What to do
In which lines of the data does the string "that" appear? Copy every one.
===============
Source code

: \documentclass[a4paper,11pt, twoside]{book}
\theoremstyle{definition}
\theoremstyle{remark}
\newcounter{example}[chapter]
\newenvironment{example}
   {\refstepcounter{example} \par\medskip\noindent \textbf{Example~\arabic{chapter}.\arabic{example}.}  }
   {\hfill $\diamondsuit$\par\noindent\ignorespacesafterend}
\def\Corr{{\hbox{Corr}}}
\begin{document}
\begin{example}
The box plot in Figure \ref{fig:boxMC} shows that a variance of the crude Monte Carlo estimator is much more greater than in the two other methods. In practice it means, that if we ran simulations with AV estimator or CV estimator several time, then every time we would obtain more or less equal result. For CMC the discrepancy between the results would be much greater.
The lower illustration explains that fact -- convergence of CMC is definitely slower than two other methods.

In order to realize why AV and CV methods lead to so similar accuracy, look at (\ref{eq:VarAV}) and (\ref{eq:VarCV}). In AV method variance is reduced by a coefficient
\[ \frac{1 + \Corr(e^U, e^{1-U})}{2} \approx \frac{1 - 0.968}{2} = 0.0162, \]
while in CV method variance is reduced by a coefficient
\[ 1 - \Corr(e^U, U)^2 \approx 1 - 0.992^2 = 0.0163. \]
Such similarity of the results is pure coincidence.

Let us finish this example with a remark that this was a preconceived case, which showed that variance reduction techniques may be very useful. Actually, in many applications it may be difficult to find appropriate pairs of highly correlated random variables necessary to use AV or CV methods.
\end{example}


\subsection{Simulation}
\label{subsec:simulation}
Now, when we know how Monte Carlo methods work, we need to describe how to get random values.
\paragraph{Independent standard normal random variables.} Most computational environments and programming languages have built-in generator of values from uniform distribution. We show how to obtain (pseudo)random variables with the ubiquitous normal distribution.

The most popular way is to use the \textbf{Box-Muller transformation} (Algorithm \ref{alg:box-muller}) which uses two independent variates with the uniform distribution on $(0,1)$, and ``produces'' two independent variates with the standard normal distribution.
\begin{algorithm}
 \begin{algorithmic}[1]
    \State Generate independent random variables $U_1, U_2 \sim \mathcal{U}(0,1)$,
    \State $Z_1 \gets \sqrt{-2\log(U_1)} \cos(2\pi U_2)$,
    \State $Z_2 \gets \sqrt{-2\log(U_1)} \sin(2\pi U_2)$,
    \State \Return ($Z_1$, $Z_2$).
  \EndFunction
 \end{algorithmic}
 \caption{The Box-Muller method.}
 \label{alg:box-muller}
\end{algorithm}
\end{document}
===============
Reply to the task
The box plot in Figure \ref{fig:boxMC} shows that a variance of the crude Monte Carlo estimator is much more greater than in the two other methods. In practice it means, that if we ran simulations with AV estimator or CV estimator several time, then every time we would obtain more or less equal result. For CMC the discrepancy between the results would be much greater.
The lower illustration explains that fact -- convergence of CMC is definitely slower than two other methods.
Let us finish this example with a remark that this was a preconceived case, which showed that variance reduction techniques may be very useful. Actually, in many applications it may be difficult to find appropriate pairs of highly correlated random variables necessary to use AV or CV methods.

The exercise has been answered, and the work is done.